Credits granted by a supplier, usually through commercial banks, to a foreign buyer under deferred payment terms.

Surveyor

A marine specialist who examines damaged property and determines the cause, nature, and extent of damage and methods of repair and/or replacement. He is not an adjuster, and all his actions are without prejudice to policy terms and conditions.

Swaps

Swaps take dozens of forms but often entail the exchange of one type of asset or payment for another. Some of the more common forms are: cross-border; currency; debt-for-charity; debt-for-commodity; debt-for-debt; debt-for-development; debt-for-equity; debt-for-export; debt-for-local-currency; debt-for-nature; discount; dual currency; interest rate; inward; premium; reverse; and vanilla.
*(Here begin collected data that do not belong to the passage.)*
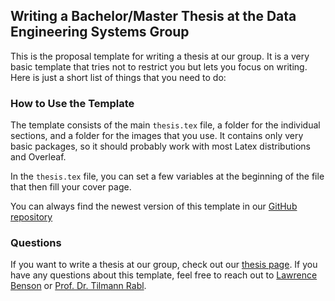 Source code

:## Writing a Bachelor/Master Thesis at the Data Engineering Systems Group

This is the proposal template for writing a thesis at our group.
It is a very basic template that tries not to restrict you but lets you focus on writing.
Here is just a short list of things that you need to do:

### How to Use the Template
The template consists of the main `thesis.tex` file, a folder for the individual sections, and a folder for the images that you use.
It contains only very basic packages, so it should probably work with most Latex distributions and Overleaf.

In the `thesis.tex` file, you can set a few variables at the beginning of the file that then fill your cover page.

You can always find the newest version of this template in our [GitHub repository]()


### Questions
If you want to write a thesis at our group, check out our [thesis page](https://hpi.de/rabl/teaching/master-theses/general-theses-information.html).
If you have any questions about this template, feel free to reach out to [Lawrence Benson](https://hpi.de/rabl/team/lawrence-benson.html) or [Prof. Dr. Tilmann Rabl](https://hpi.de/rabl/team/prof-dr-tilmann-rabl.html). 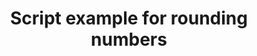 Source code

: ---
layout: article
title: Script example for rounding numbers
description: 
  - This example shows how to work with numbers, how to do these, and how to display them in a table.
lang: en
weight: 50
isDraft: false
ref: Script_Round_Table
category:
  - Script
  - Scripting
image: Script_Round_Table_EN.png
download: Script_Round_Table_EN.pbmx
overview_description:
overview_benefits:
overview_data_sources:
--- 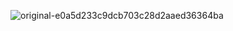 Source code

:![original-e0a5d233c9dcb703c28d2aaed36364ba](https://github.com/birmehto/petrolin/assets/128910597/2bb394c9-260a-483a-b442-5eea2143eb81)
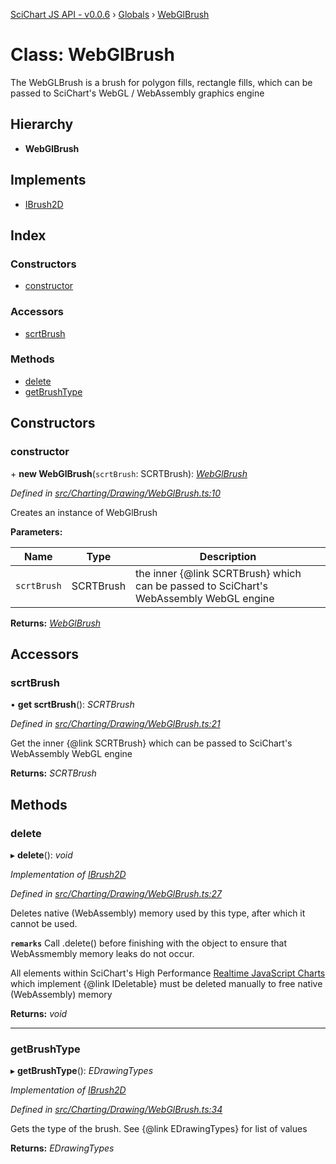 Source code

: [SciChart JS API - v0.0.6](../README.md) › [Globals](../globals.md) › [WebGlBrush](webglbrush.md)

# Class: WebGlBrush

The WebGLBrush is a brush for polygon fills, rectangle fills, which can be passed to SciChart's WebGL / WebAssembly graphics engine

## Hierarchy

* **WebGlBrush**

## Implements

* [IBrush2D](../interfaces/ibrush2d.md)

## Index

### Constructors

* [constructor](webglbrush.md#constructor)

### Accessors

* [scrtBrush](webglbrush.md#scrtbrush)

### Methods

* [delete](webglbrush.md#delete)
* [getBrushType](webglbrush.md#getbrushtype)

## Constructors

###  constructor

\+ **new WebGlBrush**(`scrtBrush`: SCRTBrush): *[WebGlBrush](webglbrush.md)*

*Defined in [src/Charting/Drawing/WebGlBrush.ts:10](https://github.com/ABTSoftware/SciChart.Dev/blob/f6fba97af2/Web/src/SciChart/src/Charting/Drawing/WebGlBrush.ts#L10)*

Creates an instance of WebGlBrush

**Parameters:**

Name | Type | Description |
------ | ------ | ------ |
`scrtBrush` | SCRTBrush | the inner {@link SCRTBrush} which can be passed to SciChart's WebAssembly WebGL engine  |

**Returns:** *[WebGlBrush](webglbrush.md)*

## Accessors

###  scrtBrush

• **get scrtBrush**(): *SCRTBrush*

*Defined in [src/Charting/Drawing/WebGlBrush.ts:21](https://github.com/ABTSoftware/SciChart.Dev/blob/f6fba97af2/Web/src/SciChart/src/Charting/Drawing/WebGlBrush.ts#L21)*

Get the inner {@link SCRTBrush} which can be passed to SciChart's WebAssembly WebGL engine

**Returns:** *SCRTBrush*

## Methods

###  delete

▸ **delete**(): *void*

*Implementation of [IBrush2D](../interfaces/ibrush2d.md)*

*Defined in [src/Charting/Drawing/WebGlBrush.ts:27](https://github.com/ABTSoftware/SciChart.Dev/blob/f6fba97af2/Web/src/SciChart/src/Charting/Drawing/WebGlBrush.ts#L27)*

Deletes native (WebAssembly) memory used by this type, after which it cannot be used.

**`remarks`** 
Call .delete() before finishing with the object to ensure that WebAssmembly memory leaks do
not occur.

All elements within SciChart's High Performance
[Realtime JavaScript Charts](https://www.scichart.com/javascript-chart-features) which implement
{@link IDeletable} must be deleted manually to free native (WebAssembly) memory

**Returns:** *void*

___

###  getBrushType

▸ **getBrushType**(): *EDrawingTypes*

*Implementation of [IBrush2D](../interfaces/ibrush2d.md)*

*Defined in [src/Charting/Drawing/WebGlBrush.ts:34](https://github.com/ABTSoftware/SciChart.Dev/blob/f6fba97af2/Web/src/SciChart/src/Charting/Drawing/WebGlBrush.ts#L34)*

Gets the type of the brush. See {@link EDrawingTypes} for list of values

**Returns:** *EDrawingTypes*
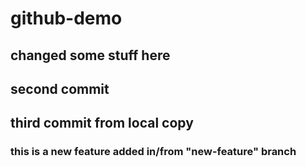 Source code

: # github-demo
## changed some stuff here 
## second commit
## third commit from local copy
### this is a new feature added in/from "new-feature" branch
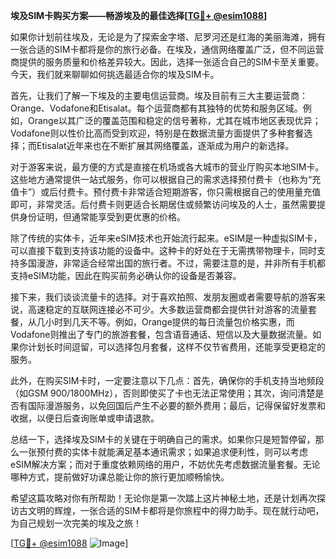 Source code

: **埃及SIM卡购买方案——畅游埃及的最佳选择[[TG💪+ @esim1088](https://t.me/s/esim1088)]**

如果你计划前往埃及，无论是为了探索金字塔、尼罗河还是红海的美丽海滩，拥有一张合适的SIM卡都将是你的旅行必备。在埃及，通信网络覆盖广泛，但不同运营商提供的服务质量和价格差异较大。因此，选择一张适合自己的SIM卡至关重要。今天，我们就来聊聊如何挑选最适合你的埃及SIM卡。

首先，让我们了解一下埃及的主要电信运营商。埃及目前有三大主要运营商：Orange、Vodafone和Etisalat。每个运营商都有其独特的优势和服务区域。例如，Orange以其广泛的覆盖范围和稳定的信号著称，尤其在城市地区表现优异；Vodafone则以性价比高而受到欢迎，特别是在数据流量方面提供了多种套餐选择；而Etisalat近年来也在不断扩展其网络覆盖，逐渐成为用户的新选择。

对于游客来说，最方便的方式是直接在机场或各大城市的营业厅购买本地SIM卡。这些地方通常提供一站式服务，你可以根据自己的需求选择预付费卡（也称为“充值卡”）或后付费卡。预付费卡非常适合短期游客，你只需根据自己的使用量充值即可，非常灵活。后付费卡则更适合长期居住或频繁访问埃及的人士，虽然需要提供身份证明，但通常能享受到更优惠的价格。

除了传统的实体卡，近年来eSIM技术也开始流行起来。eSIM是一种虚拟SIM卡，可以直接下载到支持该功能的设备中。这种卡的好处在于无需携带物理卡，同时支持多国漫游，非常适合经常出国的旅行者。不过，需要注意的是，并非所有手机都支持eSIM功能，因此在购买前务必确认你的设备是否兼容。

接下来，我们谈谈流量卡的选择。对于喜欢拍照、发朋友圈或者需要导航的游客来说，高速稳定的互联网连接必不可少。大多数运营商都会提供针对游客的流量套餐，从几小时到几天不等。例如，Orange提供的每日流量包价格实惠，而Vodafone则推出了专门的旅游套餐，包含语音通话、短信以及大量数据流量。如果你计划长时间逗留，可以选择包月套餐，这样不仅节省费用，还能享受更稳定的服务。

此外，在购买SIM卡时，一定要注意以下几点：首先，确保你的手机支持当地频段（如GSM 900/1800MHz），否则即使买了卡也无法正常使用；其次，询问清楚是否有国际漫游服务，以免回国后产生不必要的额外费用；最后，记得保留好发票和收据，以便日后查询账单或申请退款。

总结一下，选择埃及SIM卡的关键在于明确自己的需求。如果你只是短暂停留，那么一张预付费的实体卡就能满足基本通讯需求；如果追求便利性，则可以考虑eSIM解决方案；而对于重度依赖网络的用户，不妨优先考虑数据流量套餐。无论哪种方式，提前做好功课总能让你的旅行更加顺畅愉快。

希望这篇攻略对你有所帮助！无论你是第一次踏上这片神秘土地，还是计划再次探访古文明的辉煌，一张合适的SIM卡都将是你旅程中的得力助手。现在就行动吧，为自己规划一次完美的埃及之旅！

[[TG💪+ @esim1088](https://t.me/s/esim1088) ![Image](https://i.postimg.cc/4NQfJmqS/Snipaste-2025-05-13-00-14-12.png)] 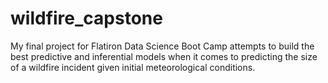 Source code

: # wildfire_capstone
My final project for Flatiron Data Science Boot Camp attempts to build the best predictive and inferential models when it comes to predicting the size of a wildfire incident given initial meteorological conditions.
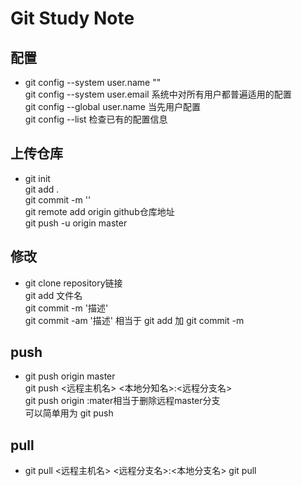 # Git Study Note

## 配置

* git config --system user.name ""  
    git config --system user.email 系统中对所有用户都普遍适用的配置  
    git config --global user.name 当先用户配置  
    git config --list 检查已有的配置信息  

## 上传仓库

* git init  
    git add .  
    git commit -m ''  
    git remote add origin github仓库地址  
    git push -u origin master  

## 修改

* git clone repository链接  
    git add 文件名  
    git commit -m '描述'  
    git commit -am '描述' 相当于 git add 加 git commit -m

## push

* git push origin master  
    git push <远程主机名> <本地分知名>:<远程分支名>  
    git push origin :mater相当于删除远程master分支  
    可以简单用为 git push

## pull

* git pull <远程主机名> <远程分支名>:<本地分支名>
    git pull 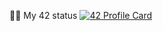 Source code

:👨‍💻 My 42 status
[![42 Profile Card](https://1337-readme.vercel.app/api/profile?cursus=42&dark=true&login=aymoulou)](https://github.com/mohouyizme/1337-readme)
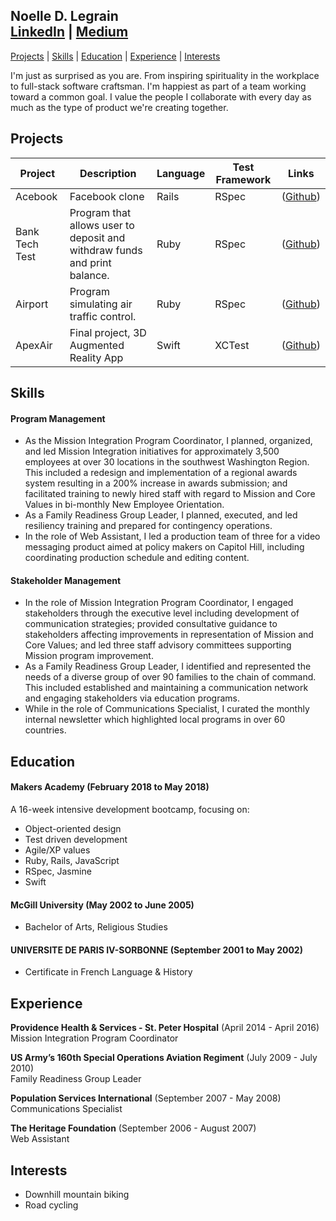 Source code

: ## Noelle D. Legrain<br>[LinkedIn](https://www.linkedin.com/in/noelle-l-bab91a160/) | [Medium](https://medium.com/@noellelegrain)

[Projects](#projects) | [Skills](#skills) | [Education](#education) | [Experience](#experience) | [Interests](#interests)

I'm just as surprised as you are. From inspiring spirituality in the workplace to full-stack software craftsman. I'm happiest as part of a team working toward a common goal. I value the people I collaborate with every day as much as the type of product we're creating together.

## Projects

| Project | Description | Language | Test Framework | Links |
|-------------|-------------|-------------|-------------|-------------|
| Acebook | Facebook clone | Rails | RSpec | ([Github](https://github.com/NoelleDL/acebook-Underdogs)) | 
| Bank Tech Test | Program that allows user to deposit and withdraw funds and print balance. | Ruby | RSpec | ([Github](https://github.com/NoelleDL/BankTechTestPractice)) |
| Airport | Program simulating air traffic control. | Ruby | RSpec | ([Github](https://github.com/NoelleDL/airport_challenge)) |
| ApexAir | Final project, 3D Augmented Reality App | Swift | XCTest | ([Github](https://github.com/NoelleDL/ApexAir )) |

## Skills

#### Program Management

* As the Mission Integration Program Coordinator, I planned, organized, and led Mission Integration initiatives for approximately 3,500 employees at over 30 locations in the southwest Washington Region. This included a redesign and implementation of a regional awards system resulting in a 200% increase in awards submission; and facilitated training to newly hired staff with regard to Mission and Core Values in bi-monthly New Employee Orientation.
* As a Family Readiness Group Leader, I planned, executed, and led resiliency training and prepared for contingency operations.
* In the role of Web Assistant, I led a production team of three for a video messaging product aimed at policy makers on Capitol Hill, including coordinating production schedule and editing content.

#### Stakeholder Management

*  In the role of Mission Integration Program Coordinator, I engaged stakeholders through the executive level including development of communication strategies; provided consultative guidance to stakeholders affecting improvements in representation of Mission and Core Values; and led three staff advisory committees supporting Mission program improvement.
* As a Family Readiness Group Leader, I identified and represented the needs of a diverse group of over 90 families to the chain of command. This included established and maintaining a communication network and engaging stakeholders via education programs.
* While in the role of Communications Specialist, I curated the monthly internal newsletter which highlighted local programs in over 60 countries.

## Education

#### Makers Academy (February 2018 to May 2018)

A 16-week intensive development bootcamp, focusing on:

- Object-oriented design
- Test driven development
- Agile/XP values
- Ruby, Rails, JavaScript
- RSpec, Jasmine
- Swift

#### McGill University (May 2002 to June 2005)

- Bachelor of Arts, Religious Studies

#### UNIVERSITE DE PARIS IV-SORBONNE (September 2001 to May 2002)

- Certificate in French Language & History

## Experience

**Providence Health & Services - St. Peter Hospital** (April 2014 - April 2016)    
Mission Integration Program Coordinator

**US Army’s 160th Special Operations Aviation Regiment** (July 2009 - July 2010)   
Family Readiness Group Leader

**Population Services International** (September 2007 - May 2008)<br>
Communications Specialist

**The Heritage Foundation** (September 2006 - August 2007)<br>
Web Assistant


## Interests
- Downhill mountain biking
- Road cycling
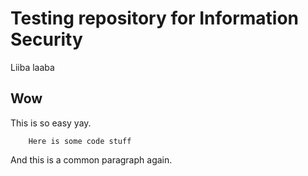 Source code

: # Testing repository for Information Security

Liiba laaba

## Wow

This is so easy yay.

        Here is some code stuff
   
And this is a common paragraph again.
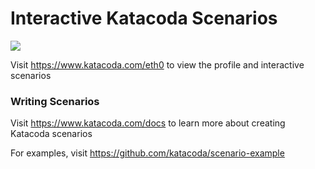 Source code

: # Interactive Katacoda Scenarios

[![](http://shields.katacoda.com/katacoda/eth0/count.svg)](https://www.katacoda.com/eth0 "Get your profile on Katacoda.com")

Visit https://www.katacoda.com/eth0 to view the profile and interactive scenarios

### Writing Scenarios
Visit https://www.katacoda.com/docs to learn more about creating Katacoda scenarios

For examples, visit https://github.com/katacoda/scenario-example
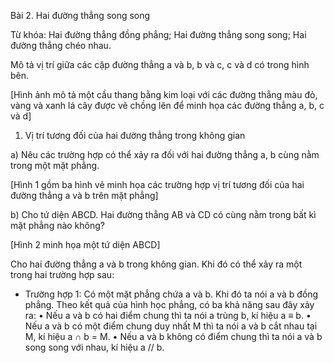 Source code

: Bài 2. Hai đường thẳng song song

Từ khóa: Hai đường thẳng đồng phẳng; Hai đường thẳng song song; Hai đường thẳng chéo nhau.

Mô tả vị trí giữa các cặp đường thẳng a và b, b và c, c và d có trong hình bên.

[Hình ảnh mô tả một cầu thang bằng kim loại với các đường thẳng màu đỏ, vàng và xanh lá cây được vẽ chồng lên để minh họa các đường thẳng a, b, c và d]

1. Vị trí tương đối của hai đường thẳng trong không gian

a) Nêu các trường hợp có thể xảy ra đối với hai đường thẳng a, b cùng nằm trong một mặt phẳng.

[Hình 1 gồm ba hình vẽ minh họa các trường hợp vị trí tương đối của hai đường thẳng a và b trên mặt phẳng]

b) Cho tứ diện ABCD. Hai đường thẳng AB và CD có cùng nằm trong bất kì mặt phẳng nào không?

[Hình 2 minh họa một tứ diện ABCD]

Cho hai đường thẳng a và b trong không gian. Khi đó có thể xảy ra một trong hai trường hợp sau:

- Trường hợp 1: Có một mặt phẳng chứa a và b. Khi đó ta nói a và b đồng phẳng. Theo kết quả của hình học phẳng, có ba khả năng sau đây xảy ra:
• Nếu a và b có hai điểm chung thì ta nói a trùng b, kí hiệu a ≡ b.
• Nếu a và b có một điểm chung duy nhất M thì ta nói a và b cắt nhau tại M, kí hiệu a ∩ b = M.
• Nếu a và b không có điểm chung thì ta nói a và b song song với nhau, kí hiệu a // b. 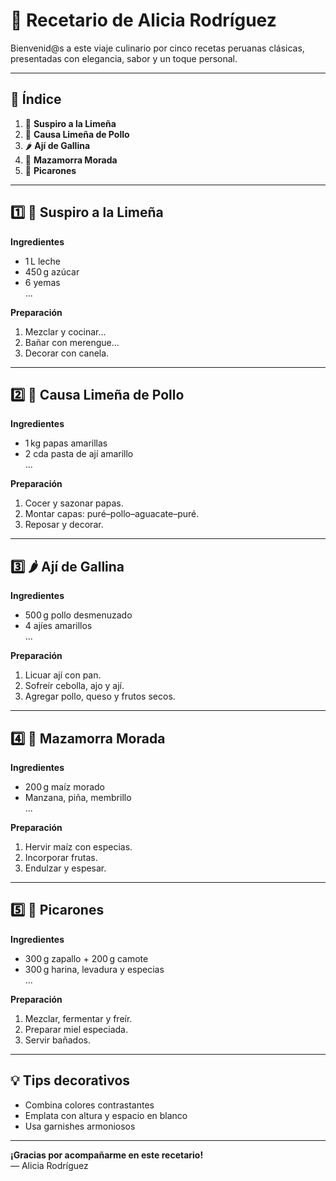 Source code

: # 🌟 Recetario de **Alicia Rodríguez**

Bienvenid@s a este viaje culinario por cinco recetas peruanas clásicas, presentadas con elegancia, sabor y un toque personal.

---

## 📘 Índice
1. 🍮 **Suspiro a la Limeña**  
2. 🥔 **Causa Limeña de Pollo**  
3. 🌶️ **Ají de Gallina**  
4. 🍇 **Mazamorra Morada**  
5. 🍩 **Picarones**

---

## 1️⃣ 🍮 Suspiro a la Limeña  
**Ingredientes**  
- 1 L leche  
- 450 g azúcar  
- 6 yemas  
...  

**Preparación**  
1. Mezclar y cocinar…  
2. Bañar con merengue…  
3. Decorar con canela.

---

## 2️⃣ 🥔 Causa Limeña de Pollo  
**Ingredientes**  
- 1 kg papas amarillas  
- 2 cda pasta de ají amarillo  
...  

**Preparación**  
1. Cocer y sazonar papas.  
2. Montar capas: puré–pollo–aguacate–puré.  
3. Reposar y decorar.

---

## 3️⃣ 🌶️ Ají de Gallina  
**Ingredientes**  
- 500 g pollo desmenuzado  
- 4 ajíes amarillos  
...  

**Preparación**  
1. Licuar ají con pan.  
2. Sofreír cebolla, ajo y ají.  
3. Agregar pollo, queso y frutos secos.

---

## 4️⃣ 🍇 Mazamorra Morada  
**Ingredientes**  
- 200 g maíz morado  
- Manzana, piña, membrillo  
...  

**Preparación**  
1. Hervir maíz con especias.  
2. Incorporar frutas.  
3. Endulzar y espesar.

---

## 5️⃣ 🍩 Picarones  
**Ingredientes**  
- 300 g zapallo + 200 g camote  
- 300 g harina, levadura y especias  
...  

**Preparación**  
1. Mezclar, fermentar y freír.  
2. Preparar miel especiada.  
3. Servir bañados.

---

## 💡 Tips decorativos
- Combina colores contrastantes  
- Emplata con altura y espacio en blanco  
- Usa garnishes armoniosos

---

**¡Gracias por acompañarme en este recetario!**  
— Alicia Rodríguez  
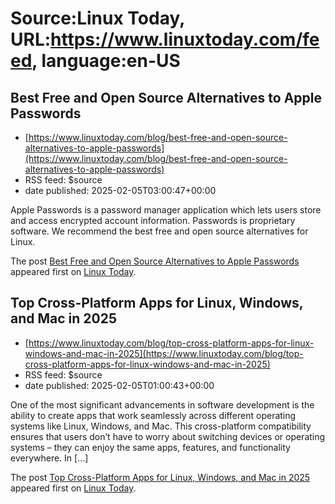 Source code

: # Source:Linux Today, URL:https://www.linuxtoday.com/feed, language:en-US

## Best Free and Open Source Alternatives to Apple Passwords
 - [https://www.linuxtoday.com/blog/best-free-and-open-source-alternatives-to-apple-passwords](https://www.linuxtoday.com/blog/best-free-and-open-source-alternatives-to-apple-passwords)
 - RSS feed: $source
 - date published: 2025-02-05T03:00:47+00:00

<p>Apple Passwords is a password manager application which lets users store and access encrypted account information. Passwords is proprietary software. We recommend the best free and open source alternatives for Linux.</p>
<p>The post <a href="https://www.linuxtoday.com/blog/best-free-and-open-source-alternatives-to-apple-passwords/">Best Free and Open Source Alternatives to Apple Passwords</a> appeared first on <a href="https://www.linuxtoday.com">Linux Today</a>.</p>

## Top Cross-Platform Apps for Linux, Windows, and Mac in 2025
 - [https://www.linuxtoday.com/blog/top-cross-platform-apps-for-linux-windows-and-mac-in-2025](https://www.linuxtoday.com/blog/top-cross-platform-apps-for-linux-windows-and-mac-in-2025)
 - RSS feed: $source
 - date published: 2025-02-05T01:00:43+00:00

<p>One of the most significant advancements in software development is the ability to create apps that work seamlessly across different operating systems like Linux, Windows, and Mac. This cross-platform compatibility ensures that users don’t have to worry about switching devices or operating systems – they can enjoy the same apps, features, and functionality everywhere. In [&#8230;]</p>
<p>The post <a href="https://www.linuxtoday.com/blog/top-cross-platform-apps-for-linux-windows-and-mac-in-2025/">Top Cross-Platform Apps for Linux, Windows, and Mac in 2025</a> appeared first on <a href="https://www.linuxtoday.com">Linux Today</a>.</p>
Minor variation in names is common.

Swing

Margin of credit allowed on a bilateral clearing account beyond which all trade exchanges stop and cannot be resumed until the swing imbalance is reduced.

Switch Arrangements

A form of countertrade in which unused purchase rights under government-to-government trade (clearing agreements) on unwanted goods received by a firm in a countertrade transaction are sold at a discount to buyers for cash.

Switch Trading

Trade activities connected with converting bilateral clearing imbalances into convertible currencies through the sale of the clearing imbalance to switch traders at discounted prices. The switch traders then reduce or eliminate the imbalance through import/export transactions that they arrange. The term is also used to denote nonclearing transactions involving triangular or multiple sales of different goods by various brokers. By a series of trades at discounted prices, a primary exporter can convert into hard currency revenues a soft currency payment or a countertraded product hard to market.